-- WORK REQUIRED --
Your reply should be made up of every line in the records below that holds the string "about".

[Records drawn from a dataset]
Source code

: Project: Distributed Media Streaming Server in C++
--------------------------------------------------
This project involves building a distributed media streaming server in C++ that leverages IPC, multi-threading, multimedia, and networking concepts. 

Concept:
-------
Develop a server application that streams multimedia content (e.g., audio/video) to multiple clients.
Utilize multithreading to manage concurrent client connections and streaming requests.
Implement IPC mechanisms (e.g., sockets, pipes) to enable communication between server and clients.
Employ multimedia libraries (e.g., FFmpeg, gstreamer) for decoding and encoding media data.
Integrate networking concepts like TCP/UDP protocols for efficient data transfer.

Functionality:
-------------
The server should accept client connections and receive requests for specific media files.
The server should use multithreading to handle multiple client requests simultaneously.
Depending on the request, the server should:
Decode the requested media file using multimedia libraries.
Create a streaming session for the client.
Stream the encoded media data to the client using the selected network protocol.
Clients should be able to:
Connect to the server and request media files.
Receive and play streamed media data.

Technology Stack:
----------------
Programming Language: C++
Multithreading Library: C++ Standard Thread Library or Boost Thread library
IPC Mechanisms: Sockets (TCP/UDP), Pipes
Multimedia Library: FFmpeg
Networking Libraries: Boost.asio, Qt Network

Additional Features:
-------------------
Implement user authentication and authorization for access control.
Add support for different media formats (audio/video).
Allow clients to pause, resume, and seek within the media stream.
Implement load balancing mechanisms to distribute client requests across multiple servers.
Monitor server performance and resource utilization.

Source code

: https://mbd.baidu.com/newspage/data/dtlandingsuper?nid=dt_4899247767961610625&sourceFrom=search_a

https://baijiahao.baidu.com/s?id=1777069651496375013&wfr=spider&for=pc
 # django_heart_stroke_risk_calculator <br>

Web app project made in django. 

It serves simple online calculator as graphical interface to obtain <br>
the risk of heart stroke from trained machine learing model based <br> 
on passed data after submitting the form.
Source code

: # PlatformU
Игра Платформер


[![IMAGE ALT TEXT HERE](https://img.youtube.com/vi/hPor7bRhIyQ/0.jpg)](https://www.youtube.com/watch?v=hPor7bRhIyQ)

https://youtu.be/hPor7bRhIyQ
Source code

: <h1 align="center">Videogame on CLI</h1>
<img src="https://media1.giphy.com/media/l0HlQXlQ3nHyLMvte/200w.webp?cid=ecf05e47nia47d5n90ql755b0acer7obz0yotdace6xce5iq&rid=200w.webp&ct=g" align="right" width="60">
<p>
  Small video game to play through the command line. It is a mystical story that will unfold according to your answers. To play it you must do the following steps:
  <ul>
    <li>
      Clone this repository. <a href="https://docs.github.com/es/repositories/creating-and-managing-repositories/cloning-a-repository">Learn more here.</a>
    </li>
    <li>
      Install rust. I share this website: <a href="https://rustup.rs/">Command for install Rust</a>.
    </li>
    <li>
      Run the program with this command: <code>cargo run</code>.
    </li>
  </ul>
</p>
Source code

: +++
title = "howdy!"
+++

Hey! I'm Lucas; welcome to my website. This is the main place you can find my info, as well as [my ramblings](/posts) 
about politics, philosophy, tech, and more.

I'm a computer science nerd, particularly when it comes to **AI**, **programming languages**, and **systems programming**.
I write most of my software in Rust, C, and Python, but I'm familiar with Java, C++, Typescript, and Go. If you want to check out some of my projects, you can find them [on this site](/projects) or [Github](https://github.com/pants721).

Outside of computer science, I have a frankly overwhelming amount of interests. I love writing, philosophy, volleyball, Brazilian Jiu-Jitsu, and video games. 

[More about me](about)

-- COMPLETED EXERCISE --
about politics, philosophy, tech, and more.
[More about me](about)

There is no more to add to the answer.